#### [WHAT IS EXPECTED]
Please give again, word for word, each line that falls between the line with "This was made" and the end of the data, inclusive.

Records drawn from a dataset

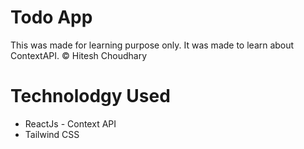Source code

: # Todo App
This was made for learning purpose only. It was made to learn about ContextAPI. &copy; Hitesh Choudhary
# Technolodgy Used 
- ReactJs - Context API
- Tailwind CSS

#### [WRITTEN ANSWER]
This was made for learning purpose only. It was made to learn about ContextAPI. &copy; Hitesh Choudhary
# Technolodgy Used 
- ReactJs - Context API
- Tailwind CSS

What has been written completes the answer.